▸ **WHAT THIS TASK INVOLVES**
Return every line of the entries that includes the word "branch".

Stored data entries
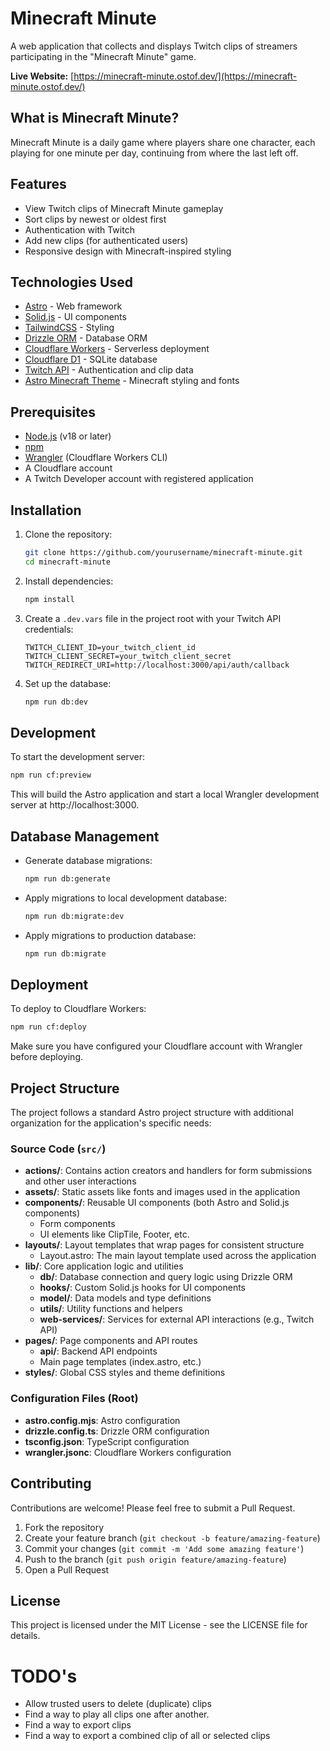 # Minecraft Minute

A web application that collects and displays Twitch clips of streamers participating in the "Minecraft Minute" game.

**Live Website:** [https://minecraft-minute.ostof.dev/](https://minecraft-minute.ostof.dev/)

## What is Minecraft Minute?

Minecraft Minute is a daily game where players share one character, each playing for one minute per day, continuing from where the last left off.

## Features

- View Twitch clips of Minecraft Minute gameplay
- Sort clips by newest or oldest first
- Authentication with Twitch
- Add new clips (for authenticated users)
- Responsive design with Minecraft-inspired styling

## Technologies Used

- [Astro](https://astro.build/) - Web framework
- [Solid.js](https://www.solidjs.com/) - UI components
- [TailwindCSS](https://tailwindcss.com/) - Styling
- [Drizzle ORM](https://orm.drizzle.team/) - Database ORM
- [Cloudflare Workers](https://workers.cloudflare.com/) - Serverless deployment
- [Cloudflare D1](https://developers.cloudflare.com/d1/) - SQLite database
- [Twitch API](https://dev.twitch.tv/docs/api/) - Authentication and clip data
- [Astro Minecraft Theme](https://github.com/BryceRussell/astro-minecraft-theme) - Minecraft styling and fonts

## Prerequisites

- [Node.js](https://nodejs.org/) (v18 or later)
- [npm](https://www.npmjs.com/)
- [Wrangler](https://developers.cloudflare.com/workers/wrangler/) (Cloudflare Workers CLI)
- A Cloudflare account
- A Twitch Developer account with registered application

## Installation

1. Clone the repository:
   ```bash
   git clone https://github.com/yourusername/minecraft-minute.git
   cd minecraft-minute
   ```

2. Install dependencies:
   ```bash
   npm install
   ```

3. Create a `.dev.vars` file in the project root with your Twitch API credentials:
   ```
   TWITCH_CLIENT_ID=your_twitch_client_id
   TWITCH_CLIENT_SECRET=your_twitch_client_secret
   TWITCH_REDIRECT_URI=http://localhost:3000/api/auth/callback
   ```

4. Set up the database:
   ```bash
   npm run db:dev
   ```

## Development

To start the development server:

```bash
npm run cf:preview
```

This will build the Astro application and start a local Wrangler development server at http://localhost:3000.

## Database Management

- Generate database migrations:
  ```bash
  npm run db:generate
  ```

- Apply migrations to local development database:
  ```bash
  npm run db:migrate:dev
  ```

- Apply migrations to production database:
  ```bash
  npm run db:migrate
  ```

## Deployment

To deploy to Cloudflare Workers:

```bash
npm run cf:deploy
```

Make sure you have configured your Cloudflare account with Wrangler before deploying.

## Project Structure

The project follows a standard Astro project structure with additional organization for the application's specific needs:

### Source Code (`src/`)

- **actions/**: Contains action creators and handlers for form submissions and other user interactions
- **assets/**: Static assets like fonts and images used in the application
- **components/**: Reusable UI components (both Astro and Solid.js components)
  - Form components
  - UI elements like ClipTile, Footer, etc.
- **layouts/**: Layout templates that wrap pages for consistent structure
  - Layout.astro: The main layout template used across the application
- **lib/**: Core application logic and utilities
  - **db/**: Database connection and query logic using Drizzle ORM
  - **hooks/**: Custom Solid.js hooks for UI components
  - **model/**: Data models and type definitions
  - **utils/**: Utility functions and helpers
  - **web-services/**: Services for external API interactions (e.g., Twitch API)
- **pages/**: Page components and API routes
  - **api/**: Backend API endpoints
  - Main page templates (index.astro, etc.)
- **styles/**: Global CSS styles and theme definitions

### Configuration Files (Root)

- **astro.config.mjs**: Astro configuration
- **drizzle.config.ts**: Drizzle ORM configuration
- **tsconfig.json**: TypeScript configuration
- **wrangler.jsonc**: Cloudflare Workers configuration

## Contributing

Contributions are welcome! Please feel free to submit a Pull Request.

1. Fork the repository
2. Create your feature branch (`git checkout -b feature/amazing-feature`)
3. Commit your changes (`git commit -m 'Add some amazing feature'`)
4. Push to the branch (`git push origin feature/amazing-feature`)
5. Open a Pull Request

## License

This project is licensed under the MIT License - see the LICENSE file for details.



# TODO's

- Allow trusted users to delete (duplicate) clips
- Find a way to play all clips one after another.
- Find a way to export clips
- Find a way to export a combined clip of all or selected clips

==

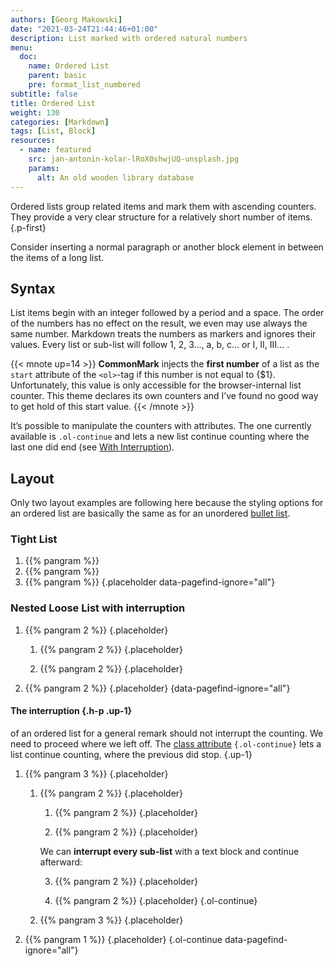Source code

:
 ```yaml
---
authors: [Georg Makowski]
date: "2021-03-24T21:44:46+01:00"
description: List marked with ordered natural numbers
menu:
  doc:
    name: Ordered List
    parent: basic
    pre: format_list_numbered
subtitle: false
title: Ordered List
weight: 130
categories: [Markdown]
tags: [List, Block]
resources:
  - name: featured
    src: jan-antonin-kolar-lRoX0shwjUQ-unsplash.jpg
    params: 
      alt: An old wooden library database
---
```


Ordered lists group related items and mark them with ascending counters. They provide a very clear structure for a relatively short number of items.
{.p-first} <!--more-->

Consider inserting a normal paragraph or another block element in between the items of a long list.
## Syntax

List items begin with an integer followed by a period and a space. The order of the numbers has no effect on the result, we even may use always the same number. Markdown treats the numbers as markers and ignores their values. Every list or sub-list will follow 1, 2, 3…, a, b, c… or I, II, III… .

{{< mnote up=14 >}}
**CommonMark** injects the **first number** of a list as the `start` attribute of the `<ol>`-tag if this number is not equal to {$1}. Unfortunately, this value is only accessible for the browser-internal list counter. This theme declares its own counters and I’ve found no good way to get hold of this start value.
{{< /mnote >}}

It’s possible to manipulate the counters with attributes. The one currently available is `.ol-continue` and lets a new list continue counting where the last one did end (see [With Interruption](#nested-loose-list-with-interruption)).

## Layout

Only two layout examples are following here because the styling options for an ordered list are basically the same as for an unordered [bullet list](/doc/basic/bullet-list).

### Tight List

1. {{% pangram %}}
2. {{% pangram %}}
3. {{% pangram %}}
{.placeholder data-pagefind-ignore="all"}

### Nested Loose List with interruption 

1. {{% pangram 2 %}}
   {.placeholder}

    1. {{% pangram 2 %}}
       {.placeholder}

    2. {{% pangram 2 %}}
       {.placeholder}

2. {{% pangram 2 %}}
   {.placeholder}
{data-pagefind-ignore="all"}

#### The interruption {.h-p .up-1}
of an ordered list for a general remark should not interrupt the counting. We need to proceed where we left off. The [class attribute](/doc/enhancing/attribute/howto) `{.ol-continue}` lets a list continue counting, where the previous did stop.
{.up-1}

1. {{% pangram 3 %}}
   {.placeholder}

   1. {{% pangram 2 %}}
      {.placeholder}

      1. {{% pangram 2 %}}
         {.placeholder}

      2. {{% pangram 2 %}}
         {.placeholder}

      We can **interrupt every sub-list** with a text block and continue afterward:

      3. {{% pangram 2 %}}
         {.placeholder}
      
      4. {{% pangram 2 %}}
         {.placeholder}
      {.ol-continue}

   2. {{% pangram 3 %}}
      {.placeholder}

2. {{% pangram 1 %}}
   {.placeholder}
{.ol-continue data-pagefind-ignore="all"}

* * *

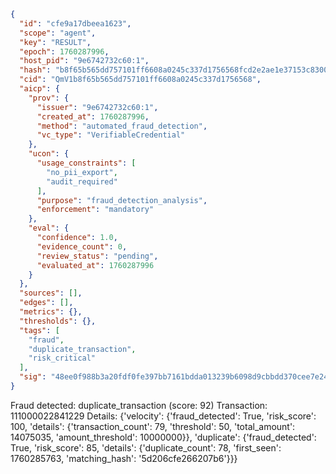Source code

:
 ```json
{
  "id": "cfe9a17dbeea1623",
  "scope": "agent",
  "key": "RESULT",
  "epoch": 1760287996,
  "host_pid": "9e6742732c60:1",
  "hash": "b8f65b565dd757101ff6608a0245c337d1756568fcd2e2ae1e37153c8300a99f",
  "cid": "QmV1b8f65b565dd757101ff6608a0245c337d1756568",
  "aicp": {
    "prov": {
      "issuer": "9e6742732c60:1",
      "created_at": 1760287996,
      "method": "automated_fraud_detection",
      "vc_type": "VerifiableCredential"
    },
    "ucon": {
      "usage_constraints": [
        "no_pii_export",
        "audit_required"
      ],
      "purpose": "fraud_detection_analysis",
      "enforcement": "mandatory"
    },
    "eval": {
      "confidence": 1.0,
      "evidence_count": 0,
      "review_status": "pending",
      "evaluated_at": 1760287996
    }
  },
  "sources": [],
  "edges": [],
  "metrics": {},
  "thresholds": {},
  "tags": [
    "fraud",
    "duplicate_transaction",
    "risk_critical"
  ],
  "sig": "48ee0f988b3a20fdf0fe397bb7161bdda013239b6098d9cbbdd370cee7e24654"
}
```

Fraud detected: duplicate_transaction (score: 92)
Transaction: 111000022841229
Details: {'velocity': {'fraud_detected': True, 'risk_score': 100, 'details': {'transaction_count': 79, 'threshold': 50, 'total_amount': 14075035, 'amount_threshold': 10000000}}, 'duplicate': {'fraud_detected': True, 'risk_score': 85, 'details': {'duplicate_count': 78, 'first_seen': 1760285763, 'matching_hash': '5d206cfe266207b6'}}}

▸ **EXERCISE SOLUTION**
2. Create your feature branch (`git checkout -b feature/amazing-feature`)
4. Push to the branch (`git push origin feature/amazing-feature`)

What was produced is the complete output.